Gregg Wager, LA TIMES, October 1985
"Jon Hassell's 'Pano de Costa,' a mantra of Native American chants and rhythms, highlighted the evening (Kronos Quartet performance) while demonstrating clearly just what American mimimalist masters are capable of."


Jon Pareles, NEW YORK TIMES September 1985
"The fusion of new and old, Western and non-Western techniques has produced extraordinary music, from Steve Reich's 'Drumming' to Jon Hassell's 'Fourth World Music' to John McLaughlin's first Mahavishnu Orchestra albums."


Marilyn Tucker, SAN FRANCISCO CHRONICLE, September 1985
"Jon Hassell's 'Pano de Costa' ('Cloth From the Coast'), commissioned by the Kronos Quartet, is a remarkable piece, and the memory lingers."


Alain Weber, LE MATIN, Paris, May 1985
"Jon Hassell creates a new 'jungle of the future.'"


Glenn O'Brien, ARTFORUM, November 1983
"Aka-Darbari-Java is a particularly beautiful album...simultaneously hypnotic and thought provoking...a lesson in the limitless possibilities of combining and recombining structures, traditions, and esthetics."


Robert Palmer, NEW YORK TIMES, May 1983
(From a combined review of Jon Hassell's Aka-Darbari-Java and Miles Davis's Star People)
"Miles Davis and Jon Hassell are both trumpet players who have transcended the instrument's inherent limitations and now use it as flexibly, as expressively and as intimately as a great singer uses his voice. They are both visionary composers who use their knowledge of American traditions and the musics of the world to create vivid landscapes that seem to palpitate with a life of their own. They are both musicians with serious reputations who have nevertheless crossed the boundaries that separate 'art' and 'popular' music."


Peter Claessens, VINYL, Amsterdam, September 1985
(From the feature article, 'A New Kind of Hunter')
"A man who likes to roam the world for his music, to take with him in historical, cultural and geographical origin, the most divirgent small musical building stones. But Hassell re-arranges all these differently shaped and colored stones in such a manner that a completely new and solid composition arises. He welds them into a personal portrayal of a world that is hard to place, unless somewhere outside time and space.
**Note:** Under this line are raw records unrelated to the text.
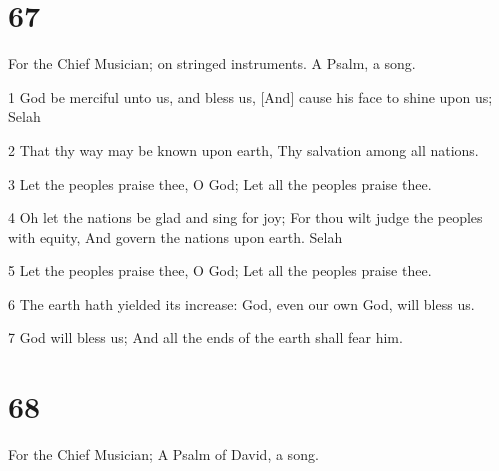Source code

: \chapter{67}

\par For the Chief Musician; on stringed instruments. A Psalm, a song.

\par 1 God be merciful unto us, and bless us, [And] cause his face to shine upon us; Selah
\par 2 That thy way may be known upon earth, Thy salvation among all nations.
\par 3 Let the peoples praise thee, O God; Let all the peoples praise thee.
\par 4 Oh let the nations be glad and sing for joy; For thou wilt judge the peoples with equity, And govern the nations upon earth. Selah
\par 5 Let the peoples praise thee, O God; Let all the peoples praise thee.
\par 6 The earth hath yielded its increase: God, even our own God, will bless us.
\par 7 God will bless us; And all the ends of the earth shall fear him.

\chapter{68}

\par For the Chief Musician; A Psalm of David, a song.


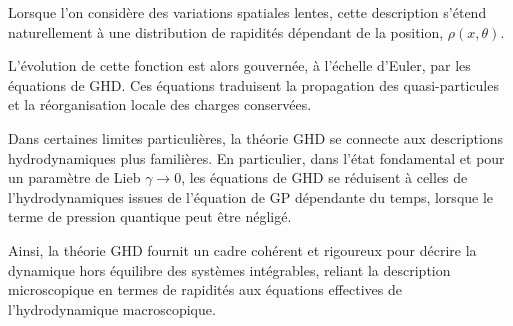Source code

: {%


\medskip
 

Lorsque l’on considère des variations spatiales lentes, cette description s’étend naturellement à une distribution de rapidités dépendant de la position, $\rho(x,\theta)$. 

\medskip

L’évolution de cette fonction est alors gouvernée, à l’échelle d’Euler, par les équations de \gls{GHD}. 
Ces équations traduisent la propagation des quasi-particules et la réorganisation locale des charges conservées.  

\medskip

Dans certaines limites particulières, la théorie \gls{GHD} se connecte aux descriptions hydrodynamiques plus familières. 
En particulier, dans l’état fondamental et pour un paramètre de Lieb $\gamma \to 0$, les équations de \gls{GHD} se réduisent à celles de l’hydrodynamiques issues de l’équation de \gls{GP} dépendante du temps, lorsque le terme de pression quantique peut être négligé. 

\medskip 

Ainsi, la théorie  \gls{GHD} fournit un cadre cohérent et rigoureux pour décrire la dynamique hors équilibre des systèmes intégrables, reliant la description microscopique en termes de rapidités aux équations effectives de l’hydrodynamique macroscopique.
}







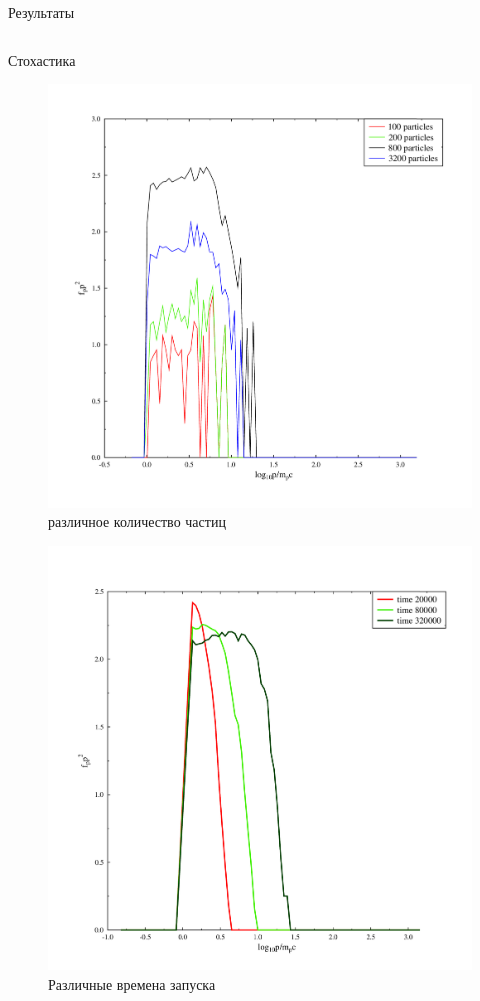 \documentclass[8pt,pdf,hyperref={unicode},serif]{beamer}
\begin{document}
\begin{frame}{Результаты}
\begin{columns}
\begin{column}{0.5\textwidth}
Стохастика
\begin{figure}[H]
\centering
\includegraphics[width=0.40\linewidth]{stoh_particles}
\caption{различное количество частиц}
\end{figure}
\begin{figure}[H]
\centering
\includegraphics[width=0.40\linewidth]{stoh_times}
\caption{Различные времена запуска}
\end{figure}
\end{column}
\end{columns}
\end{frame}
\end{document}
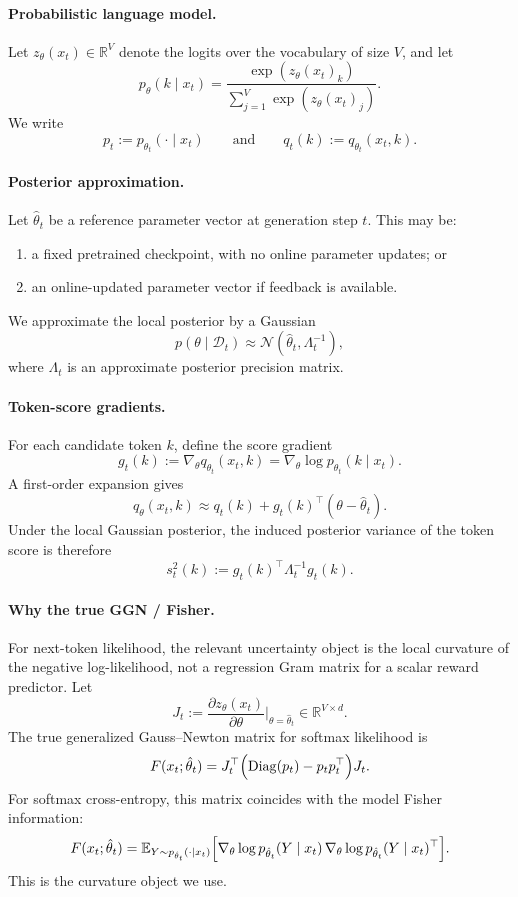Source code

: \documentclass[11pt]{article}
\begin{document}
\paragraph{Probabilistic language model.}
Let $z_\theta(x_t) \in \mathbb{R}^{V}$ denote the logits over the
vocabulary of size $V$, and let
\[
p_\theta(k \mid x_t)
=
\frac{\exp(z_\theta(x_t)_k)}
{\sum_{j=1}^{V}\exp(z_\theta(x_t)_j)}.
\]
We write
\[
p_t := p_{\theta_t}(\cdot \mid x_t)
\qquad\text{and}\qquad
q_t(k) := q_{\theta_t}(x_t,k).
\]

\paragraph{Posterior approximation.}
Let $\hat\theta_t$ be a reference parameter vector at generation step $t$.
This may be:
\begin{enumerate}[leftmargin=1.5em]
\item a fixed pretrained checkpoint, with no online parameter updates; or
\item an online-updated parameter vector if feedback is available.
\end{enumerate}
We approximate the local posterior by a Gaussian
\[
p(\theta \mid \mathcal{D}_t)
\approx
\mathcal{N}(\hat\theta_t,\Lambda_t^{-1}),
\]
where $\Lambda_t$ is an approximate posterior precision matrix.

\paragraph{Token-score gradients.}
For each candidate token $k$, define the score gradient
\[
g_t(k) := \nabla_\theta q_{\theta_t}(x_t,k)
=
\nabla_\theta \log p_{\theta_t}(k \mid x_t).
\]
A first-order expansion gives
\[
q_\theta(x_t,k)
\approx
q_t(k) + g_t(k)^\top(\theta-\hat\theta_t).
\]
Under the local Gaussian posterior, the induced posterior variance of
the token score is therefore
\[
s_t^2(k)
:=
g_t(k)^\top \Lambda_t^{-1} g_t(k).
\]

\paragraph{Why the true GGN / Fisher.}
For next-token likelihood, the relevant uncertainty object is the local
curvature of the negative log-likelihood, not a regression Gram matrix
for a scalar reward predictor.
Let
\[
J_t := \frac{\partial z_\theta(x_t)}{\partial \theta}\bigg|_{\theta=\hat\theta_t}
\in \mathbb{R}^{V \times d}.
\]
The true generalized Gauss--Newton matrix for softmax likelihood is
\[
F(x_t;\hat\theta_t)
=
J_t^\top
\Bigl(
\mathrm{Diag}(p_t)-p_t p_t^\top
\Bigr)
J_t.
\]
For softmax cross-entropy, this matrix coincides with the model Fisher
information:
\[
F(x_t;\hat\theta_t)
=
\mathbb{E}_{Y\sim p_{\hat\theta_t}(\cdot\mid x_t)}
\Bigl[
\nabla_\theta \log p_{\hat\theta_t}(Y\mid x_t)\,
\nabla_\theta \log p_{\hat\theta_t}(Y\mid x_t)^\top
\Bigr].
\]
This is the curvature object we use.
\end{document}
Hassell seems to say: 'Picture this...' He makes an appeal on the imagination of the listener...(a) soft collision of black and white, traditional and modern elements...The word here is elegance."


Jon Pareles, GENTLEMAN'S QUARTERLY, October 1983
"(Aka-Darbari-Java is)... a floating throbbing dreamscape of sounds that seem both faraway and immediate...a flickering interplay of sounds that echo and overlap to a tribal beat...the total effect is unearthly."


Jim Sullivan, BOSTON GLOBE, September 1983
"Soundtrack music to a film that plays in your mind."


LITTERAIRES NOUVELLES, Paris, June 1983
"Magic Realism as applied to music by Hassell can quite nicely rejoin the literary universe of Gabriel Garcia Marquez and Octavio Paz in a vast adventure of international cultural mixing."


NEW MUSIC EXPRESS, London, May 1983
"At the accelerated cutting edge of this structure, people and places and ideas and intention and tools collide and combine to form sparks of perfection like: The Gang of Four's Entertainment, Anthony Burgess' Earthly Powers, Jon Hassell's Dream Theory in Malaya, Michael Frayns' Noises Off, Russell Hoban's Ridley Walker. All of which celebrate love and energy and authenticity through the elegance of efficiency. If this could happen all the time we might see things like: nobody in the world starving to death, nuclear disarmament, people realising they matter..."


Ian Pye, MELODY MAKER, London, May 1983
"...a remarkable trumpet player for whom no comparison exists...anyone seriously interested in the new frontiers of music should take the time to investigate Jon Hassell's unique blend of magic and science. As an explorer of other worlds he remains unsurpassed."


Glenn O'Brien, INTERVIEW, May 1982
"Jon Hassell is one of the great inventors and innovators in music."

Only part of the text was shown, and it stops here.